Le visage de l'infirmière semblait apaisé mais encore marqué par ces instants de tension où le cœur de la maman s'était arrêté. Le bloc et sa fraîcheur. La luminosité clinique et le bruit des instruments de chirurgie que l'on manipule. 


Impossible de reprendre la porte fermement scellée. On se reproche si souvent de faire les mauvais choix.

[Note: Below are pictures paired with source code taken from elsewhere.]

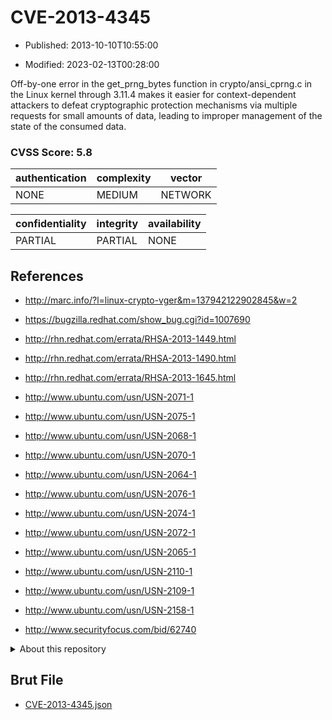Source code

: # CVE-2013-4345

- Published: 2013-10-10T10:55:00

- Modified: 2023-02-13T00:28:00

Off-by-one error in the get_prng_bytes function in crypto/ansi_cprng.c in the Linux kernel through 3.11.4 makes it easier for context-dependent attackers to defeat cryptographic protection mechanisms via multiple requests for small amounts of data, leading to improper management of the state of the consumed data.

### CVSS Score: **5.8**

| authentication | complexity | vector |
| --- | --- | --- |
| NONE | MEDIUM | NETWORK |

| confidentiality | integrity | availability |
| --- | --- | --- |
| PARTIAL | PARTIAL | NONE |

## References

* http://marc.info/?l=linux-crypto-vger&m=137942122902845&w=2

* https://bugzilla.redhat.com/show_bug.cgi?id=1007690

* http://rhn.redhat.com/errata/RHSA-2013-1449.html

* http://rhn.redhat.com/errata/RHSA-2013-1490.html

* http://rhn.redhat.com/errata/RHSA-2013-1645.html

* http://www.ubuntu.com/usn/USN-2071-1

* http://www.ubuntu.com/usn/USN-2075-1

* http://www.ubuntu.com/usn/USN-2068-1

* http://www.ubuntu.com/usn/USN-2070-1

* http://www.ubuntu.com/usn/USN-2064-1

* http://www.ubuntu.com/usn/USN-2076-1

* http://www.ubuntu.com/usn/USN-2074-1

* http://www.ubuntu.com/usn/USN-2072-1

* http://www.ubuntu.com/usn/USN-2065-1

* http://www.ubuntu.com/usn/USN-2110-1

* http://www.ubuntu.com/usn/USN-2109-1

* http://www.ubuntu.com/usn/USN-2158-1

* http://www.securityfocus.com/bid/62740

<details>
<summary>About this repository</summary> 

  This repository is part of the project [Live Hack CVE](https://github.com/Live-Hack-CVE). Main website can be found [www.live-hack.org](https://www.live-hack.org) 
  
  Made by [Sn0wAlice](https://github.com/Sn0wAlice) for the people that care about security and need to have a feed of the latest CVEs. Hope you enjoy it, don't forget to star the repo and follow me on [Twitter](https://twitter.com/Sn0wAlice) and [Github](https://github.com/Sn0wAlice). And that is my [personnal website](https://www.alice-snow.me/)

  - [Home Page](https://github.com/Live-Hack-CVE)
  - [Framework](https://github.com/Live-Hack-CVE/cve-framework)
  - [CVE database](https://github.com/Live-Hack-CVE/full_database)
  - [Changelog](https://github.com/Live-Hack-CVE/Changelog)
</details>

## Brut File

* [CVE-2013-4345.json](https://raw.githubusercontent.com/Live-Hack-CVE/full_database/main/cves/2013/CVE-2013-4345.json)

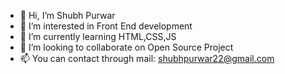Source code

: - 👋 Hi, I’m Shubh Purwar
- 👀 I’m interested in Front End development
- 🌱 I’m currently learning HTML,CSS,JS
- 💞️ I’m looking to collaborate on Open Source Project
- 📫 You can contact through mail: shubhpurwar22@gmail.com

<!---
striver01/striver01 is a ✨ special ✨ repository because its `README.md` (this file) appears on your GitHub profile.
You can click the Preview link to take a look at your changes.
--->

Ces derniers sont si souvent involontaires, quasiment inconscients. “Si j'avais éteint le feu plutôt que de me branler sur des shemales géantes encastrées, je n'aurais pas foutu le feu à la cuisine.” “Si je l'avais rappelée au lieu de me défoncer avec de funestes inconnus au Troudeballe Bar, elle n'aurait sans doute pas mis fin à ses jours.”


À l'extérieur de l'hôpital, je comprends que quelque chose cloche. Je suis tout de même gelé malgré trois couches de pulls et un manteau. Mais les passants me regardent d'un air... Les petits couteaux aiguisés dans le canigou de leurs pupilles. De toute évidence, ils ont tous chauds. En short, en tee-shirt, en tongs, les visages ruisselant et les fringues imbibées de transpiration. Des flèches de jugement m'atteignent en plein cœur. C'est gênant et agréable à la fois. J'ai déjà ressenti ça. Quand je bossais et que j'étais rebelle. Je m'attelais à la tâche tout en pensant que j'étais mon propre traître. Le soir avec les amis-Révolution, je taillais ce monde en pièces, je disais des salariés qu'ils n'étaient que de grotesques esclaves volontaires… Et le jour, comme enfariné par une puissance occulte logée en moi, je réalisais consciencieusement les tâches qu'il m'était ordonné de réaliser. C'était d'un inconfort terrifiant… c'était une guerre intérieure permanente entre l'esclave-né et le bousin adulte qui se targuait de s'être “fait tout seul”. 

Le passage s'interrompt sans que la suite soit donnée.